Cuando eres niño, la magia de la noche de Reyes y su consiguiente mañana la atribuyes a una tradición asentada en una anécdota evangélica y una inocencia convenientemente cebada por el ingenio y complicidad de los adultos.Cuando ya dejas de ser niño, independientemente de la edad en la que eso te pase, la magia, sin embargo, permanece aunque de manera distinta pues diferentes son sus fundamentos: la inercia emocional de una arraigada convención social alimentada por una maquinaria consumista (hoy es más decisivo el crédito que el credo) y la necesidad de mostrarse demostrando, es decir, de dejarse ver por los demás a través de esas obras de autor que son los regalos.
Una vez miras la infantil credulidad por el retrovisor, tardas poco en darte cuenta de que sólo la magia puede conseguir que una vez al año, la vida y las personas se den una tregua mutuamente, la rutina haga un receso, los problemas y las rencillas hibernen bajo un armisticio indefinido y el afecto se ponga a los mandos. Así, nos involucramos en una liturgia material de lo inmaterial, en una ceremonia del regaleo que bulle entre expectativas y secretos capaces de conjurar una ilusión casi tan pura como la que rezuma la infancia. En el fondo, la noche y la mañana de Reyes consisten en concretar físicamente algo procedente del ámbito sentimental y eso no es malo; lo malo es cuando alguien quiere valorar los sentimientos a partir de los regalos recibidos o en ponderar el aprecio en función de la reciprocidad, cuantía o valía.
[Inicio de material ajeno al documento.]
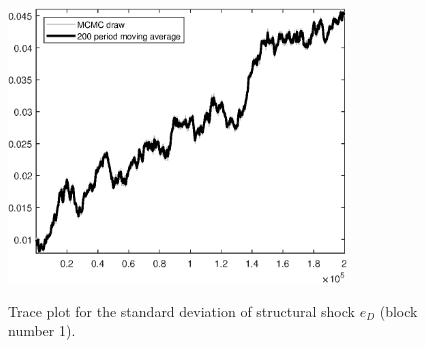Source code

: \begin{figure}[H]
\centering
  \includegraphics[width=0.8\textwidth]{BRS_sectoral_rest/graphs/TracePlot_SE_e_D_blck_1}\\
    \caption{Trace plot for the standard deviation of structural shock ${e_D}$ (block number 1).}
\end{figure}
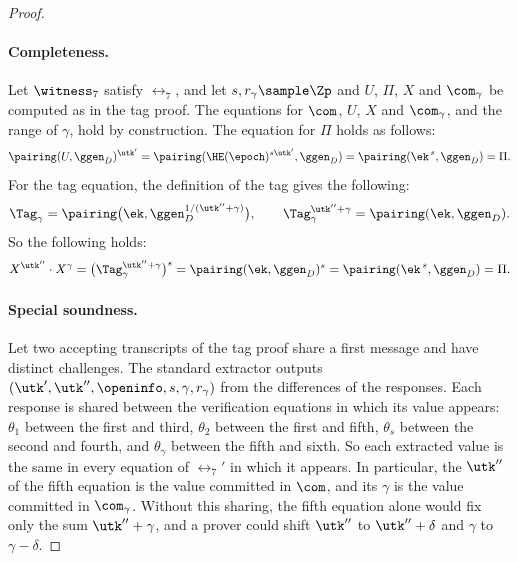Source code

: \begin{proof}

  \paragraph{Completeness.} Let $\witness_7$ satisfy $\rel_7$, and let $s,
r_\gamma \sample \Zp$ and $U$, $\Pi$, $X$ and $\com_\gamma$ be computed as in
the tag proof. The equations for $\com$, $U$, $X$ and $\com_\gamma$, and the
range of $\gamma$, hold by construction. The equation for $\Pi$ holds as
follows:
  \begin{equation*}
    \pairing(U,\ggen_D)^{\utk'} = \pairing(\HE(\epoch)^{s\utk'},\ggen_D) =
\pairing(\ek^{\,s},\ggen_D) = \Pi.
  \end{equation*}
  For the tag equation, the definition of the tag gives the following:
  \begin{equation*}
    \Tag_\gamma = \pairing\big(\ek, \ggen_D^{1/(\utk''+\gamma)}\big), \qquad
\Tag_\gamma^{\utk''+\gamma} = \pairing(\ek,\ggen_D).
  \end{equation*}
  So the following holds:
  \begin{equation*}
    X^{\utk''}\cdot X^{\gamma} = \big(\Tag_\gamma^{\utk''+\gamma}\big)^{s} =
\pairing(\ek,\ggen_D)^{s} = \pairing(\ek^{\,s},\ggen_D) = \Pi.
  \end{equation*}

  \paragraph{Special soundness.} Let two accepting transcripts of the tag proof
share a first message and have distinct challenges. The standard extractor
outputs $(\utk', \utk'', \openinfo, s, \gamma, r_\gamma)$ from the differences
of the responses. Each response is shared between the verification equations
in which its value appears: $\theta_1$ between the first and third, $\theta_2$
between the first and fifth, $\theta_s$ between the second and fourth, and
$\theta_\gamma$ between the fifth and sixth. So each extracted value is the same
in every equation of $\rel_7'$ in which it appears. In particular, the $\utk''$
of the fifth equation is the value committed in $\com$, and its $\gamma$ is the
value committed in $\com_\gamma$. Without this sharing, the fifth equation alone
would fix only the sum $\utk''+\gamma$, and a prover could shift $\utk''$ to
$\utk''+\delta$ and $\gamma$ to $\gamma-\delta$.


\end{proof}
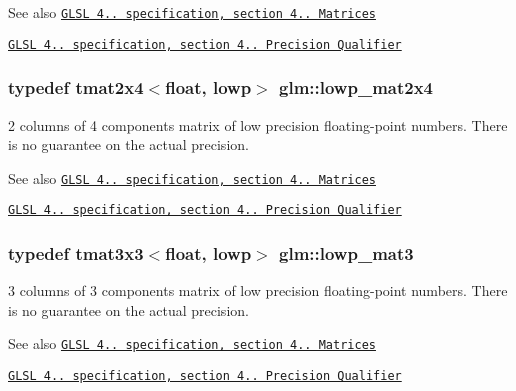 \begin{DoxySeeAlso}{See also}
\href{http://www.opengl.org/registry/doc/GLSLangSpec.4.20.8.pdf}{\tt G\+L\+S\+L 4.. specification, section 4.. Matrices} 

\href{http://www.opengl.org/registry/doc/GLSLangSpec.4.20.8.pdf}{\tt G\+L\+S\+L 4.. specification, section 4.. Precision Qualifier} 
\end{DoxySeeAlso}
\hypertarget{namespaceglm_adf454172b6c1e1288d7d003316b55c01}{}
\subsubsection[{lowp\+\_\+mat2x4}]{\setlength{\rightskip}{0pt plus 5cm}typedef tmat2x4$<$float, lowp$>$ {\bf glm\+::lowp\+\_\+mat2x4}}\label{namespaceglm_adf454172b6c1e1288d7d003316b55c01}
2 columns of 4 components matrix of low precision floating-\/point numbers. There is no guarantee on the actual precision.

\begin{DoxySeeAlso}{See also}
\href{http://www.opengl.org/registry/doc/GLSLangSpec.4.20.8.pdf}{\tt G\+L\+S\+L 4.. specification, section 4.. Matrices} 

\href{http://www.opengl.org/registry/doc/GLSLangSpec.4.20.8.pdf}{\tt G\+L\+S\+L 4.. specification, section 4.. Precision Qualifier} 
\end{DoxySeeAlso}
\hypertarget{namespaceglm_aa444aaad071ddcf85b8c490b143e9957}{}
\subsubsection[{lowp\+\_\+mat3}]{\setlength{\rightskip}{0pt plus 5cm}typedef tmat3x3$<$float, lowp$>$ {\bf glm\+::lowp\+\_\+mat3}}\label{namespaceglm_aa444aaad071ddcf85b8c490b143e9957}
3 columns of 3 components matrix of low precision floating-\/point numbers. There is no guarantee on the actual precision.

\begin{DoxySeeAlso}{See also}
\href{http://www.opengl.org/registry/doc/GLSLangSpec.4.20.8.pdf}{\tt G\+L\+S\+L 4.. specification, section 4.. Matrices} 

\href{http://www.opengl.org/registry/doc/GLSLangSpec.4.20.8.pdf}{\tt G\+L\+S\+L 4.. specification, section 4.. Precision Qualifier} 
\end{DoxySeeAlso}
\hypertarget{namespaceglm_adeaba732d325eca39068acf99c877b05}{}
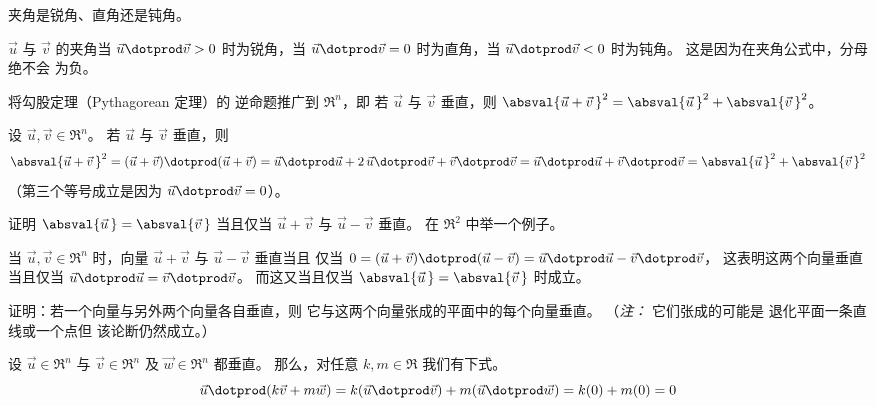     夹角是锐角、直角还是钝角。
     \begin{answer}
       \( \vec{u} \) 与 \( \vec{v} \) 的夹角当
       \( \vec{u}\dotprod\vec{v}> 0 \) 时为锐角，当
       \( \vec{u}\dotprod\vec{v}=0 \) 时为直角，当
       \( \vec{u}\dotprod\vec{v}<0 \) 时为钝角。
       这是因为在夹角公式中，分母绝不会
       为负。  
     \end{answer}
  \item 
    将勾股定理（Pythagorean 定理）的
    逆命题推广到 \( \Re^n \)，即
    若 \( \vec{u} \) 与 \( \vec{v} \)
    垂直，则
    \( \absval{\vec{u}+\vec{v}\,}^2=\absval{\vec{u}\,}^2+\absval{\vec{v}\,}^2 \)。
    \begin{answer}
      设 \( \vec{u},\vec{v}\in\Re^n \)。
      若 \( \vec{u} \) 与 \( \vec{v} \) 垂直，则
      \begin{equation*}
        \absval{\vec{u}+\vec{v}\,}^2
        =(\vec{u}+\vec{v})\dotprod(\vec{u}+\vec{v})    
        =\vec{u}\dotprod\vec{u}+2\,\vec{u}\dotprod\vec{v}
               +\vec{v}\dotprod\vec{v}  
        =\vec{u}\dotprod\vec{u}+\vec{v}\dotprod\vec{v}  
        =\absval{\vec{u}\,}^2+\absval{\vec{v}\,}^2
      \end{equation*}  
      （第三个等号成立是因为 \( \vec{u}\dotprod\vec{v}=0 \)）。
    \end{answer}
  \item 
    证明 \( \absval{\vec{u}\,}=\absval{\vec{v}\,} \)
    当且仅当 \( \vec{u}+\vec{v} \) 与
    \( \vec{u}-\vec{v} \) 垂直。
    在 \( \Re^2 \) 中举一个例子。
    \begin{answer}
      当 \( \vec{u},\vec{v}\in\Re^n \) 时，向量
      \( \vec{u}+\vec{v} \) 与 \( \vec{u}-\vec{v} \) 垂直当且
      仅当
      $0=(\vec{u}+\vec{v})\dotprod(\vec{u}-\vec{v})
         =\vec{u}\dotprod\vec{u}-\vec{v}\dotprod\vec{v}$，
      这表明这两个向量垂直当且仅当
      \( \vec{u}\dotprod\vec{u}=\vec{v}\dotprod\vec{v} \)。
      而这又当且仅当 \( \absval{\vec{u}\,}=\absval{\vec{v}\,} \) 时成立。  
   \end{answer}
  \item 
    证明：若一个向量与另外两个向量各自垂直，则
    它与这两个向量张成的平面中的每个向量垂直。
    （\textit{注：} 
    它们张成的可能是 
    退化平面\Dash 一条直线或一个点\Dash 但
    该论断仍然成立。）
    \begin{answer}
      设 \( \vec{u}\in\Re^n \) 与
      \( \vec{v}\in\Re^n \) 及 \( \vec{w}\in\Re^n \) 都垂直。
      那么，对任意 \( k,m\in\Re \) 我们有下式。
      \begin{equation*}
        \vec{u}\dotprod(k\vec{v}+m\vec{w})
        =k(\vec{u}\dotprod\vec{v})+m(\vec{u}\dotprod\vec{w})
        =k(0)+m(0)=0
      \end{equation*}  
    \end{answer}
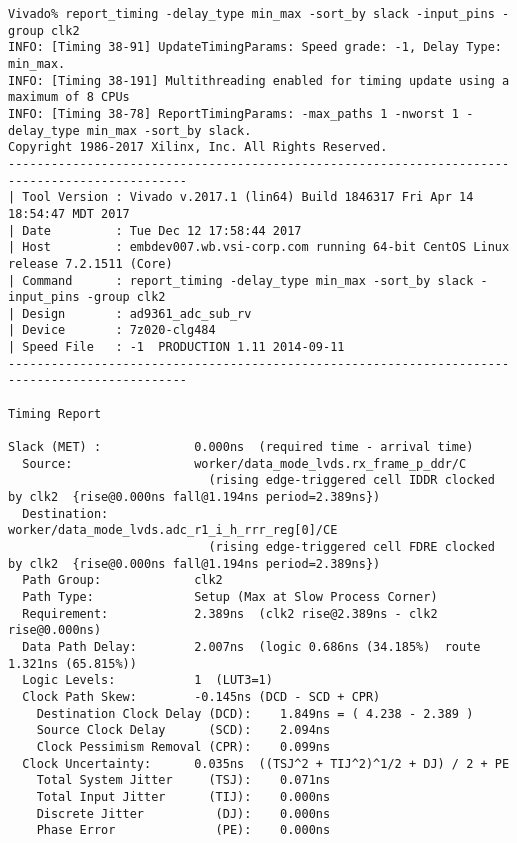 \documentclass{article}
\begin{document}
\begin{lstlisting}
Vivado% report_timing -delay_type min_max -sort_by slack -input_pins -group clk2
INFO: [Timing 38-91] UpdateTimingParams: Speed grade: -1, Delay Type: min_max.
INFO: [Timing 38-191] Multithreading enabled for timing update using a maximum of 8 CPUs
INFO: [Timing 38-78] ReportTimingParams: -max_paths 1 -nworst 1 -delay_type min_max -sort_by slack.
Copyright 1986-2017 Xilinx, Inc. All Rights Reserved.
-----------------------------------------------------------------------------------------------
| Tool Version : Vivado v.2017.1 (lin64) Build 1846317 Fri Apr 14 18:54:47 MDT 2017
| Date         : Tue Dec 12 17:58:44 2017
| Host         : embdev007.wb.vsi-corp.com running 64-bit CentOS Linux release 7.2.1511 (Core)
| Command      : report_timing -delay_type min_max -sort_by slack -input_pins -group clk2
| Design       : ad9361_adc_sub_rv
| Device       : 7z020-clg484
| Speed File   : -1  PRODUCTION 1.11 2014-09-11
-----------------------------------------------------------------------------------------------

Timing Report

Slack (MET) :             0.000ns  (required time - arrival time)
  Source:                 worker/data_mode_lvds.rx_frame_p_ddr/C
                            (rising edge-triggered cell IDDR clocked by clk2  {rise@0.000ns fall@1.194ns period=2.389ns})
  Destination:            worker/data_mode_lvds.adc_r1_i_h_rrr_reg[0]/CE
                            (rising edge-triggered cell FDRE clocked by clk2  {rise@0.000ns fall@1.194ns period=2.389ns})
  Path Group:             clk2
  Path Type:              Setup (Max at Slow Process Corner)
  Requirement:            2.389ns  (clk2 rise@2.389ns - clk2 rise@0.000ns)
  Data Path Delay:        2.007ns  (logic 0.686ns (34.185%)  route 1.321ns (65.815%))
  Logic Levels:           1  (LUT3=1)
  Clock Path Skew:        -0.145ns (DCD - SCD + CPR)
    Destination Clock Delay (DCD):    1.849ns = ( 4.238 - 2.389 ) 
    Source Clock Delay      (SCD):    2.094ns
    Clock Pessimism Removal (CPR):    0.099ns
  Clock Uncertainty:      0.035ns  ((TSJ^2 + TIJ^2)^1/2 + DJ) / 2 + PE
    Total System Jitter     (TSJ):    0.071ns
    Total Input Jitter      (TIJ):    0.000ns
    Discrete Jitter          (DJ):    0.000ns
    Phase Error              (PE):    0.000ns


\end{lstlisting}
\end{document}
Puede que este día tenga mucho de placebo o de hipocresía o de espejismo...y puede también que no. Pero, sea como fuera, ya se actúe por convicción, inercia o postureo, bienvenida sea esta excusa que nos hace saborear durante unas horas esa intensa, primigenia y despreocupada felicidad infantil, porque eso, en estos tiempos inciertos, críticos y traicioneros, sí que es un auténtico regalo; probablemente, el mejor de todos.